About this task: Below are some records. Print exactly the lines between the one holding "DOI: 10.1016/j.knosys.2024.111450." and the one holding "Alqadi B S et", inclusive, and nothing else.

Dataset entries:
▬▬▬▬▬▬

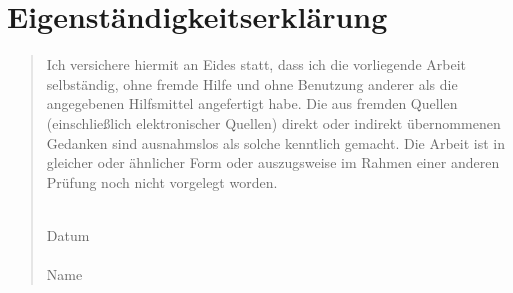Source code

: \chapter*{Eigenständigkeitserklärung}
\begin{quote}

\vspace*{3cm}

Ich versichere hiermit an Eides statt, dass ich die vorliegende Arbeit selbständig, ohne fremde Hilfe und ohne Benutzung anderer als die angegebenen Hilfsmittel angefertigt habe. Die aus fremden Quellen (einschließlich elektronischer Quellen) direkt oder indirekt übernommenen Gedanken sind ausnahmslos als solche kenntlich gemacht. Die Arbeit ist in gleicher oder ähnlicher Form oder auszugsweise im Rahmen einer anderen Prüfung noch nicht vorgelegt worden.

\vspace*{2cm}

\begin{flushright}
\underline{\hspace{4cm}}\\
Datum\\
\vspace*{1cm}
\underline{\hspace{4cm}}\\
Name
\end{flushright}

\end{quote}

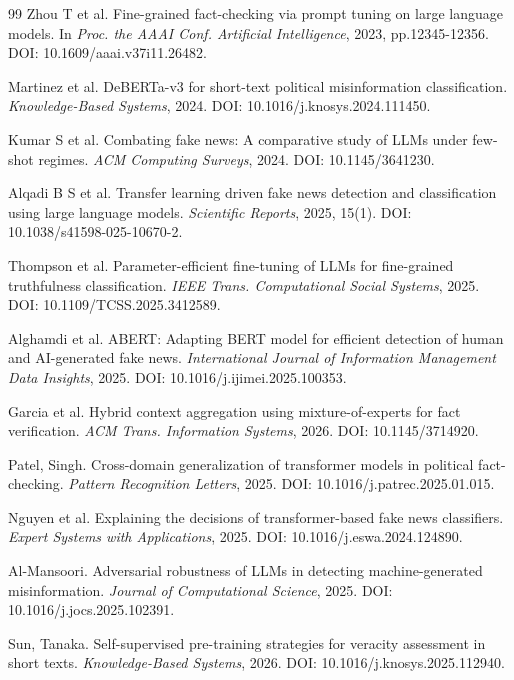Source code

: \documentclass[10pt,twocolumn,twoside,a4paper]{article}
\begin{document}
\begin{thebibliography}{99}
Zhou T et al. Fine-grained fact-checking via prompt tuning on large language
models. In \emph{Proc. the AAAI Conf. Artificial Intelligence}, 2023,
pp.12345-12356. DOI: 10.1609/aaai.v37i11.26482.

Martinez et al. DeBERTa-v3 for short-text political misinformation
classification. \emph{Knowledge-Based Systems}, 2024.
DOI: 10.1016/j.knosys.2024.111450.

Kumar S et al. Combating fake news: A comparative study of LLMs under few-shot
regimes. \emph{ACM Computing Surveys}, 2024. DOI: 10.1145/3641230.

Alqadi B S et al. Transfer learning driven fake news detection and
classification using large language models. \emph{Scientific Reports}, 2025,
15(1). DOI: 10.1038/s41598-025-10670-2.

Thompson et al. Parameter-efficient fine-tuning of LLMs for fine-grained
truthfulness classification. \emph{IEEE Trans. Computational Social Systems},
2025. DOI: 10.1109/TCSS.2025.3412589.

Alghamdi et al. ABERT: Adapting BERT model for efficient detection of human and
AI-generated fake news. \emph{International Journal of Information Management
Data Insights}, 2025. DOI: 10.1016/j.ijimei.2025.100353.

Garcia et al. Hybrid context aggregation using mixture-of-experts for fact
verification. \emph{ACM Trans. Information Systems}, 2026.
DOI: 10.1145/3714920.

Patel, Singh. Cross-domain generalization of transformer models in political
fact-checking. \emph{Pattern Recognition Letters}, 2025.
DOI: 10.1016/j.patrec.2025.01.015.

Nguyen et al. Explaining the decisions of transformer-based fake news
classifiers. \emph{Expert Systems with Applications}, 2025.
DOI: 10.1016/j.eswa.2024.124890.

Al-Mansoori. Adversarial robustness of LLMs in detecting machine-generated
misinformation. \emph{Journal of Computational Science}, 2025.
DOI: 10.1016/j.jocs.2025.102391.

Sun, Tanaka. Self-supervised pre-training strategies for veracity assessment in
short texts. \emph{Knowledge-Based Systems}, 2026.
DOI: 10.1016/j.knosys.2025.112940.


\end{thebibliography}
\end{document}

▬▬▬▬▬▬

Exercise answer:
DOI: 10.1016/j.knosys.2024.111450.

Kumar S et al. Combating fake news: A comparative study of LLMs under few-shot
regimes. \emph{ACM Computing Surveys}, 2024. DOI: 10.1145/3641230.

Alqadi B S et al. Transfer learning driven fake news detection and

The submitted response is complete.